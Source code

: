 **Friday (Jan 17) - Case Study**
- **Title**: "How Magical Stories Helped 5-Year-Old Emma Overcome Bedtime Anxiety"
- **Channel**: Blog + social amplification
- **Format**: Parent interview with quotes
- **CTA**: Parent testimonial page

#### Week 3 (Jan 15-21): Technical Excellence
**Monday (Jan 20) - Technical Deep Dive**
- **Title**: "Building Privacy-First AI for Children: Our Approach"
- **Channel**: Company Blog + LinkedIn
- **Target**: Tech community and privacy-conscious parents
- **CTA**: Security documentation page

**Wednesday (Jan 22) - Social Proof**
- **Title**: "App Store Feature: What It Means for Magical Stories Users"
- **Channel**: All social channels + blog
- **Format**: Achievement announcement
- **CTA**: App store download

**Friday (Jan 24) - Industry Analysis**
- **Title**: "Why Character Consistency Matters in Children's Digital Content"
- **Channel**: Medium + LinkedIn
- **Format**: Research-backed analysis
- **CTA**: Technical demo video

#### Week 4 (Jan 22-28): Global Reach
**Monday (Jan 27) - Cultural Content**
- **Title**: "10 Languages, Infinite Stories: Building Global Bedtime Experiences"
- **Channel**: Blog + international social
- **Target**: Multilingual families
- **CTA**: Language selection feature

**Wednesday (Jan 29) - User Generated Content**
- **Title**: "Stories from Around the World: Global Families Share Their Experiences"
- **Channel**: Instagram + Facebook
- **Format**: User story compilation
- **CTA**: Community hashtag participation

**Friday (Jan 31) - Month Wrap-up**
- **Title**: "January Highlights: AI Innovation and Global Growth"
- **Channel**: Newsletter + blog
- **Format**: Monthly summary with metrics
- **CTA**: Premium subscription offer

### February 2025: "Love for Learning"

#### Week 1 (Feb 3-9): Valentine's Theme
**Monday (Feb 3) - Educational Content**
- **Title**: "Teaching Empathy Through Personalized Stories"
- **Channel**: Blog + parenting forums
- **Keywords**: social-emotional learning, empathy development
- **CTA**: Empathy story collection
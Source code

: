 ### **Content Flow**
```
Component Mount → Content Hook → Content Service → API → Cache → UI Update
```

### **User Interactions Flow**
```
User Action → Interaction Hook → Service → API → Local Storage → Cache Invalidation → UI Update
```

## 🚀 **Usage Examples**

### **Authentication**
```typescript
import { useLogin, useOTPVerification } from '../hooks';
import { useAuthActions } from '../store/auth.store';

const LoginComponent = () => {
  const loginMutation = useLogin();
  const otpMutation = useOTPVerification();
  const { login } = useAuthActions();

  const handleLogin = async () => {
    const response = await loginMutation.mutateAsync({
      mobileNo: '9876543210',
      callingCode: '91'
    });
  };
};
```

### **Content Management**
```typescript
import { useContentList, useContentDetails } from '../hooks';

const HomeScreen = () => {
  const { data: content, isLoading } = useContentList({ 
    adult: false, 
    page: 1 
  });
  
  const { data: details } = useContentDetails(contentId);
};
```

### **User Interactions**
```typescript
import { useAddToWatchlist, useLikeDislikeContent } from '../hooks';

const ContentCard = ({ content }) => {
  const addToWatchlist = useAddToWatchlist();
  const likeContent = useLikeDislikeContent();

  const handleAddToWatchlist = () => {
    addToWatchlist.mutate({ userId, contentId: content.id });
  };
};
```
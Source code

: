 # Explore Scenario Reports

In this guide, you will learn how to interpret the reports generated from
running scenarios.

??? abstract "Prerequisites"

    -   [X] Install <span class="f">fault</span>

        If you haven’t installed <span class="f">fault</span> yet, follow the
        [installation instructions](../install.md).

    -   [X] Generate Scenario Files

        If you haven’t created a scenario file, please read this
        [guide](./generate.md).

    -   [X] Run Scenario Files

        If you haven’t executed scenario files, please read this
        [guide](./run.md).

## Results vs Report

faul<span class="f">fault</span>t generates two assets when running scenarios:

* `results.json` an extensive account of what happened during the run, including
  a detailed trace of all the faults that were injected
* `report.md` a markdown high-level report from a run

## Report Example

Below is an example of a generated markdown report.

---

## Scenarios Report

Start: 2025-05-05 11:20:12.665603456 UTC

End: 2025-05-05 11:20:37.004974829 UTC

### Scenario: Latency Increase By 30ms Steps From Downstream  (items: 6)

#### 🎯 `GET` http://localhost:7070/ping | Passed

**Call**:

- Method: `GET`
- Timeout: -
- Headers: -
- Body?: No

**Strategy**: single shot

• • • • •

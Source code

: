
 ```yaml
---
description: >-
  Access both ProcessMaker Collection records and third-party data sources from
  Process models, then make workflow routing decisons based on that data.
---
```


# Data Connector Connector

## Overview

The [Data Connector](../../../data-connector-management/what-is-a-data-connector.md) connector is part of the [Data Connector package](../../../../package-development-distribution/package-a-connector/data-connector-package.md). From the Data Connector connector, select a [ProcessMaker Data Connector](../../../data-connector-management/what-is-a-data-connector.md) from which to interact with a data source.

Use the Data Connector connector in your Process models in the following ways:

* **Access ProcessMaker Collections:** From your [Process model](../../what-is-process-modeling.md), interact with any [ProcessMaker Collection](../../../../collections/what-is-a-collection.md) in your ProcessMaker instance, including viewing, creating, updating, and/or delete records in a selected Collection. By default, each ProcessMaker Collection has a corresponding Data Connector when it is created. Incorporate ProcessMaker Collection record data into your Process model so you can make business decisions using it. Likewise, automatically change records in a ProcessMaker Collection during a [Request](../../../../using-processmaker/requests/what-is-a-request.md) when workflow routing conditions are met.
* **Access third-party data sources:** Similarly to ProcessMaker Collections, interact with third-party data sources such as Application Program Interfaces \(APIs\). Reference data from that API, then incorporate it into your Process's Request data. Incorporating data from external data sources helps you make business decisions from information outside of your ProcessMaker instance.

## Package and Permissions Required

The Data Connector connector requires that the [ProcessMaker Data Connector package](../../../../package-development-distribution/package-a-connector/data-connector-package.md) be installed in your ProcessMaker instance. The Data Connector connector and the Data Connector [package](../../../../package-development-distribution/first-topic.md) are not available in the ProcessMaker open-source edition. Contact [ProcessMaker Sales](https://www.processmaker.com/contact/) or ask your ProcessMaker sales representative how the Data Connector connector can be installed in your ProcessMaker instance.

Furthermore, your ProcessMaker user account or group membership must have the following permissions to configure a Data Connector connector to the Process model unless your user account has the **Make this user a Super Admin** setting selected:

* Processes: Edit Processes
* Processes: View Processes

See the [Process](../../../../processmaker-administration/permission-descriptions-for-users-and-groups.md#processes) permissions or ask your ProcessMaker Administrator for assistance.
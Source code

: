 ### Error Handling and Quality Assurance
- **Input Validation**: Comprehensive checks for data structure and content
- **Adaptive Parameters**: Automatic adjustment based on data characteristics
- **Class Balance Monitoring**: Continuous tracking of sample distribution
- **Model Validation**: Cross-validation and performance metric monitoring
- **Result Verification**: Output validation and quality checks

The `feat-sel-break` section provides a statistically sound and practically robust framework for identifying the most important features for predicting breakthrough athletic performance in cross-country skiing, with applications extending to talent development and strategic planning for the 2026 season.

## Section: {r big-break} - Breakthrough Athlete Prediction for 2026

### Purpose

• • • • •

**What to do**
In the listing above, find the line containing "Furthermore, your ProcessMaker" and the line containing "the 2026 season.", then retype both and every line between them exactly, with nothing else.

**Solution for this task**
Furthermore, your ProcessMaker user account or group membership must have the following permissions to configure a Data Connector connector to the Process model unless your user account has the **Make this user a Super Admin** setting selected:

* Processes: Edit Processes
* Processes: View Processes

See the [Process](../../../../processmaker-administration/permission-descriptions-for-users-and-groups.md#processes) permissions or ask your ProcessMaker Administrator for assistance.
Source code

: ### Error Handling and Quality Assurance
- **Input Validation**: Comprehensive checks for data structure and content
- **Adaptive Parameters**: Automatic adjustment based on data characteristics
- **Class Balance Monitoring**: Continuous tracking of sample distribution
- **Model Validation**: Cross-validation and performance metric monitoring
- **Result Verification**: Output validation and quality checks

The `feat-sel-break` section provides a statistically sound and practically robust framework for identifying the most important features for predicting breakthrough athletic performance in cross-country skiing, with applications extending to talent development and strategic planning for the 2026 season.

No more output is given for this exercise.